By LabMedica International staff writers
Posted on 28 Feb 2026

Acute myeloid leukemia (AML) is an aggressive blood cancer that affects the bone marrow and blood. While chemotherapy can induce remission, many patients experience relapse or fail to respond to treatment, often due to gene or chromosome changes in leukemia cells. Traditional CRISPR-based genetic screening has largely relied on laboratory-grown cell lines that do not fully capture the genetic diversity seen in patients. A new CRISPR-based approach now applies genome editing directly to patients’ cancer cells, revealing genes and regulatory elements that drive AML and helping identify potential drug targets.
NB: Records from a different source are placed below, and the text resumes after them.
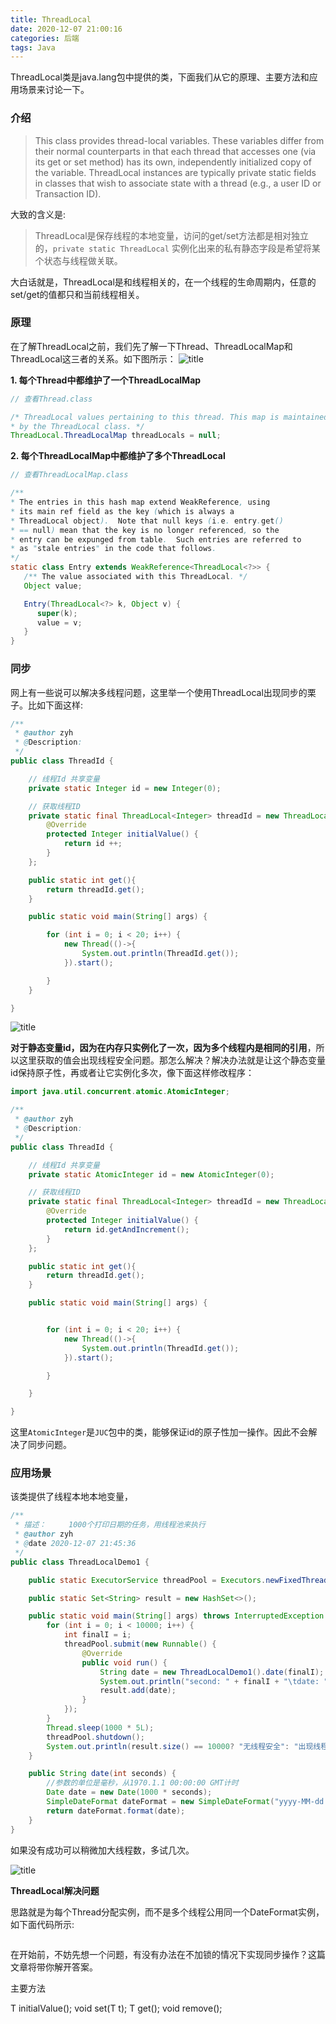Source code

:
 ```yaml
---
title: ThreadLocal
date: 2020-12-07 21:00:16
categories: 后端
tags: Java
---
```


ThreadLocal类是java.lang包中提供的类，下面我们从它的原理、主要方法和应用场景来讨论一下。

### 介绍

> This class provides thread-local variables. These variables differ from their normal counterparts in that each thread that accesses one (via its get or set method) has its own, independently initialized copy of the variable. ThreadLocal instances are typically private static fields in classes that wish to associate state with a thread (e.g., a user ID or Transaction ID).

大致的含义是: 

> ThreadLocal是保存线程的本地变量，访问的get/set方法都是相对独立的，``private static ThreadLocal`` 实例化出来的私有静态字段是希望将某个状态与线程做关联。

大白话就是，ThreadLocal是和线程相关的，在一个线程的生命周期内，任意的set/get的值都只和当前线程相关。


### 原理

在了解ThreadLocal之前，我们先了解一下Thread、ThreadLocalMap和ThreadLocal这三者的关系。如下图所示：
![title](https://raw.githubusercontent.com/Demo233/images/main/gitnote/2020/12/07/1607347464265-1607347464295.png)

**1. 每个Thread中都维护了一个ThreadLocalMap**

```java
// 查看Thread.class

/* ThreadLocal values pertaining to this thread. This map is maintained
* by the ThreadLocal class. */
ThreadLocal.ThreadLocalMap threadLocals = null;
```

**2. 每个ThreadLocalMap中都维护了多个ThreadLocal**

```java
// 查看ThreadLocalMap.class

/**
* The entries in this hash map extend WeakReference, using
* its main ref field as the key (which is always a
* ThreadLocal object).  Note that null keys (i.e. entry.get()
* == null) mean that the key is no longer referenced, so the
* entry can be expunged from table.  Such entries are referred to
* as "stale entries" in the code that follows.
*/
static class Entry extends WeakReference<ThreadLocal<?>> {
   /** The value associated with this ThreadLocal. */
   Object value;

   Entry(ThreadLocal<?> k, Object v) {
      super(k);
      value = v;
   }
}

```


### 同步

网上有一些说可以解决多线程问题，这里举一个使用ThreadLocal出现同步的栗子。比如下面这样:

```java
/**
 * @author zyh
 * @Description:
 */
public class ThreadId {

    // 线程Id 共享变量
    private static Integer id = new Integer(0);

    // 获取线程ID
    private static final ThreadLocal<Integer> threadId = new ThreadLocal<Integer>(){
        @Override
        protected Integer initialValue() {
            return id ++;
        }
    };

    public static int get(){
        return threadId.get();
    }

    public static void main(String[] args) {

        for (int i = 0; i < 20; i++) {
            new Thread(()->{
                System.out.println(ThreadId.get());
            }).start();

        }
    }

}

```
![title](https://raw.githubusercontent.com/Demo233/images/main/gitnote/2020/12/12/1607768722697-1607768722727.png)

**对于静态变量id，因为在内存只实例化了一次，因为多个线程内是相同的引用**，所以这里获取的值会出现线程安全问题。那怎么解决？解决办法就是让这个静态变量id保持原子性，再或者让它实例化多次，像下面这样修改程序：

```java
import java.util.concurrent.atomic.AtomicInteger;

/**
 * @author zyh
 * @Description: 
 */
public class ThreadId {

    // 线程Id 共享变量
    private static AtomicInteger id = new AtomicInteger(0);

    // 获取线程ID
    private static final ThreadLocal<Integer> threadId = new ThreadLocal<Integer>(){
        @Override
        protected Integer initialValue() {
            return id.getAndIncrement();
        }
    };

    public static int get(){
        return threadId.get();
    }

    public static void main(String[] args) {


        for (int i = 0; i < 20; i++) {
            new Thread(()->{
                System.out.println(ThreadId.get());
            }).start();

        }

    }

}
```

这里``AtomicInteger``是``JUC``包中的类，能够保证id的原子性加一操作。因此不会解决了同步问题。

### 应用场景

该类提供了线程本地本地变量，

```java
/**
 * 描述：     1000个打印日期的任务，用线程池来执行
 * @author zyh 
 * @date 2020-12-07 21:45:36
 */
public class ThreadLocalDemo1 {

    public static ExecutorService threadPool = Executors.newFixedThreadPool(10);

    public static Set<String> result = new HashSet<>();

    public static void main(String[] args) throws InterruptedException {
        for (int i = 0; i < 10000; i++) {
            int finalI = i;
            threadPool.submit(new Runnable() {
                @Override
                public void run() {
                    String date = new ThreadLocalDemo1().date(finalI);
                    System.out.println("second: " + finalI + "\tdate: " + date);
                    result.add(date);
                }
            });
        }
        Thread.sleep(1000 * 5L);
        threadPool.shutdown();
        System.out.println(result.size() == 10000? "无线程安全": "出现线程安全");
    }

    public String date(int seconds) {
        //参数的单位是毫秒，从1970.1.1 00:00:00 GMT计时
        Date date = new Date(1000 * seconds);
        SimpleDateFormat dateFormat = new SimpleDateFormat("yyyy-MM-dd HH:mm:ss");
        return dateFormat.format(date);
    }
}
```
如果没有成功可以稍微加大线程数，多试几次。

![title](https://raw.githubusercontent.com/Demo233/images/main/gitnote/2020/12/07/1607348677035-1607348677036.png)

**ThreadLocal解决问题**

思路就是为每个Thread分配实例，而不是多个线程公用同一个DateFormat实例，如下面代码所示:

```java

```


在开始前，不妨先想一个问题，有没有办法在不加锁的情况下实现同步操作？这篇文章将带你解开答案。

主要方法

T initialValue();
void set(T t);
T get();
void remove();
Researchers at Penn Medicine (Philadelphia, PA, USA), in collaboration with Children’s Hospital of Philadelphia (Philadelphia, PA, USA), has developed an optimized method to deliver CRISPR components directly into primary AML cells collected from patients, overcoming previous technical barriers in editing heterogeneous tumor samples. Using refined viral vectors and delivery techniques, the researchers achieved high gene-editing efficiency in patient-derived leukemia cells.


Image: Direct CRISPR gene editing in patient-derived leukemia cells uncovers vulnerabilities driving AML (Photo courtesy of Shutterstock)
Image: Direct CRISPR gene editing in patient-derived leukemia cells uncovers vulnerabilities driving AML (Photo courtesy of Shutterstock)

They screened hundreds of gene edits simultaneously to determine which changes reduced or increased cell growth, indicating genes critical for cancer survival. The platform was tested both in laboratory cultures and in preclinical models using transplanted patient-derived leukemia cells. Single-gene edits were successful in approximately 86 percent of patient samples, while high-throughput multi-gene screening worked in about 73 percent. The platform confirmed many known leukemia dependency genes and uncovered vulnerabilities present only in specific patients or AML subtypes.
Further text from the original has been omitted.